Le sommet tripartite entre la République Démocratique du Congo et le Rwanda sous la médiation de l’Angola n’a pas fait l’unanimité dans les chefs des congolais. Du côté de l’opposition, l’on prédit l’échec de cet accord car, le noeud du problème n’étant pas résolu depuis …2013.
Au cours des pourparlers dont il était le médiateur entre Paul Kagame et Félix Tshisekedi, le Président angolais Joâo Lorenço a annoncé ce mercredi 6 juillet 2022 qu’un accord de « cessez-le-feu » a été conclu entre la RDC et le Rwanda au cœur des tensions des derniers mois de suites de la résurgence du M23 soutenus par Kigali, accuse Kinshasa.
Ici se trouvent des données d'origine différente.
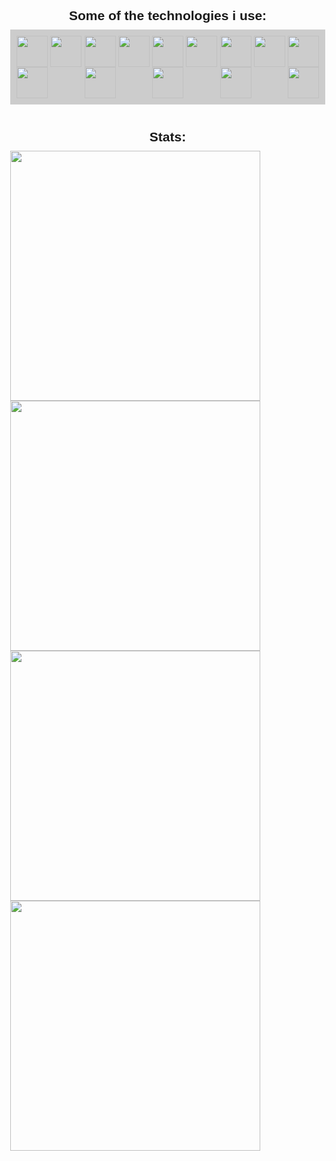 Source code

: <!DOCTYPE html>
<html>
  <head>
    <link
      href="https://fonts.googleapis.com/css?family=DM Sans"
      rel="stylesheet"
    />
    <style>
      h2 {
        font-family: "DM Sans", sans-serif;
        margin: 40px auto 10px auto;
        width: fit-content;
      }
      body {
        margin: 0px;
      }
      #badges {
        background-color: #cccccc;
        padding: 10px;
        display: flex;
        flex-wrap: wrap;
        justify-content: space-between;
      }
      #badges img {
        height: 50px;
      }
      #stats {
        display: flex;
        flex-wrap: wrap;
        justify-content: space-between;
      }
      #stats img {
        height: 400px;
      }
    </style>
  </head>
  <body>
    <h2>Some of the technologies i use:</h2>
    <div id="grey-line"></div>
    <div id="badges">
      <img
        src="https://img.shields.io/badge/-JavaScript-black?style=flat-square&amp;logo=javascript"
      />
      <img
        src="https://img.shields.io/badge/-Nodejs-black?style=flat-square&amp;logo=Node.js"
      />
      <img
        src="https://img.shields.io/badge/-Python-black?style=flat-square&amp;logo=Python"
      />
      <img
        src="https://img.shields.io/badge/-React-black?style=flat-square&amp;logo=react"
      />
      <img
        src="https://img.shields.io/badge/-java-E34A86?style=flat-square&amp;logo=java"
      />
      <img
        src="https://img.shields.io/badge/-HTML5-E34F26?style=flat-square&amp;logo=html5&amp;logoColor=white"
      />
      <img
        src="https://img.shields.io/badge/-CSS3-1572B6?style=flat-square&amp;logo=css3"
      />
      <img
        src="https://img.shields.io/badge/-MongoDB-black?style=flat-square&amp;logo=mongodb"
      />
      <img
        src="https://img.shields.io/badge/-PostgreSQL-336791?style=flat-square&amp;logo=postgresql"
      />
      <img
        src="https://img.shields.io/badge/-MySQL-black?style=flat-square&amp;logo=mysql"
      />
      <img
        src="https://img.shields.io/badge/-Heroku-430098?style=flat-square&amp;logo=heroku"
      />
      <img
        src="https://img.shields.io/badge/-Docker-black?style=flat-square&amp;logo=docker"
      />
      <img
        src="https://img.shields.io/badge/-Git-black?style=flat-square&amp;logo=git"
      />
      <img
        src="https://img.shields.io/badge/-GitHub-181717?style=flat-square&amp;logo=github"
      />
    </div>
    <h2>Stats:</h2>
    <div id="stats">
      <img
        src="https://github-readme-stats-one-gilt.vercel.app/api?username=andersholt"
      />
      <img
        src="https://github-readme-stats-one-gilt.vercel.app/api/top-langs/?username=andersholt"
      /><img
        src="https://github-readme-streak-stats.herokuapp.com/?user=andersholt"
      />
      <img
        src="https://activity-graph.herokuapp.com/graph?username=andersholt&amp;custom_title=Contributions&amp;bg_color=ffffff&amp;color=708090"
      />
    </div>
  </body>
</html>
Cependant, cette thèse ne met pas en confiance plus d’un congolais. Déjà, juste après ces pourparlers, les affrontements ont repris entre le M23 qui défend ses positions sur le sol congolais et les FARDC dans le Nord-Kivu.
Leader de l’opposition, Jerry Lubala, président national du Parti Politique Nkita estime que le problème date de près d’une décennie. Pour lui, l’accord de 2013 entre le M23 et le Gouvernement Congolais devrait être prise en compte et mis en exergue.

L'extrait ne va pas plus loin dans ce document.